I was in Atlanta last week on a media mission for  the State of South Carolina. While it was fantastic hanging with Brandon Velie of Ridge Spring, SC’s Juniper and Orchid Paulmeier of Hilton Head’s One Hot Mama’s, I didn’t have a lot of spare time. But if you’re familiar with Atlanta and are an even somewhat regular reader of the blog you can guess where I beelined it- the Buford Highway.

To the uninitiated, Buford Highway is a busy thoroughfare leading out of Atlanta and up towards Chamblee. For whatever reason, it has been for years the epicenter of primary and secondary migration to the area, and it is thick. A non homogenized mess of kebab stands, taco shops, carnicerias, papusarias, mercados, Asian and African markets, dumplings and noodles and oil drum grills wafting their wares of pollo al carbon. (You know the Valentina wings at Minero? Pollo al carbon was the inspiration.)
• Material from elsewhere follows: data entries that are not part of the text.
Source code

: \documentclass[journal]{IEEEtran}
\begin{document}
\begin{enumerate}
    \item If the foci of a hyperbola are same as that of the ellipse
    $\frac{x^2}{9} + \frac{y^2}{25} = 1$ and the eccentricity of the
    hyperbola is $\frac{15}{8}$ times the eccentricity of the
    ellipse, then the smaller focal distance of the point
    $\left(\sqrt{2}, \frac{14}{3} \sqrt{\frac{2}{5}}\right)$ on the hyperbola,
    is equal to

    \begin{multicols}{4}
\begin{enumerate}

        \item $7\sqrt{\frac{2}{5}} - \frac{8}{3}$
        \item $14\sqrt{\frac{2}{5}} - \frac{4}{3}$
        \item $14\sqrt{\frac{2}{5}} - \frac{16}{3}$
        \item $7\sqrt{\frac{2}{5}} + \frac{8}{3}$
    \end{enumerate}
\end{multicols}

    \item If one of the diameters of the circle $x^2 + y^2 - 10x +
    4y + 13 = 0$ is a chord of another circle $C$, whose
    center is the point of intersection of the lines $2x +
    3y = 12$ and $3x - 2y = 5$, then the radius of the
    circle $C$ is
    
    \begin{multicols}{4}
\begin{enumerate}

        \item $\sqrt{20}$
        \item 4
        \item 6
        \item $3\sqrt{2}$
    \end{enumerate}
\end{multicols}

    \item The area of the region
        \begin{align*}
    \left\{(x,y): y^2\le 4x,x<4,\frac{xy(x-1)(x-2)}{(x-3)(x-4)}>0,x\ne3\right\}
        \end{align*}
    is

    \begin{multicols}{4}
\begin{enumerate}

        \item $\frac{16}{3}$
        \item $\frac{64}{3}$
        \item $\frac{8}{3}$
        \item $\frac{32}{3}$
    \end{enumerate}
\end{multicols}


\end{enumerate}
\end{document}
On the North end of Buford Highway just above 285 sits the Buford Highway Farmer’s Market. It seems counterintuitive, but the market is inside a strip mall in what appears to have been an old Burlington Coat Factory. Unlike other such large “ethnic” markets one may visit with questionable hygienic practices, the Buford Highway Farmer’s Market is immaculate and superclean. There’s no odor of dried shrimp and the air is filled with light downtempo chill out music.

Produce, dried goods, fish, shellfish, meats, baked goods, specialty products all extend in pristine row after row. There’s even a food court with a demo kitchen. As a chef, it’s pretty inspiring. Even if you don’t buy a mess of stuff (I didn’t) it’s worth it just for what it does to your creative process. In this case, the little bundles of sesame leaf they had bundled up had me thinking of rolling up little snacks of Lowcountry goodness in our own SC Benne leaves and serving them as an app like the Indians do with betel leaves.

Worth the price of admission right there. This is the stuff that fires my creative processes.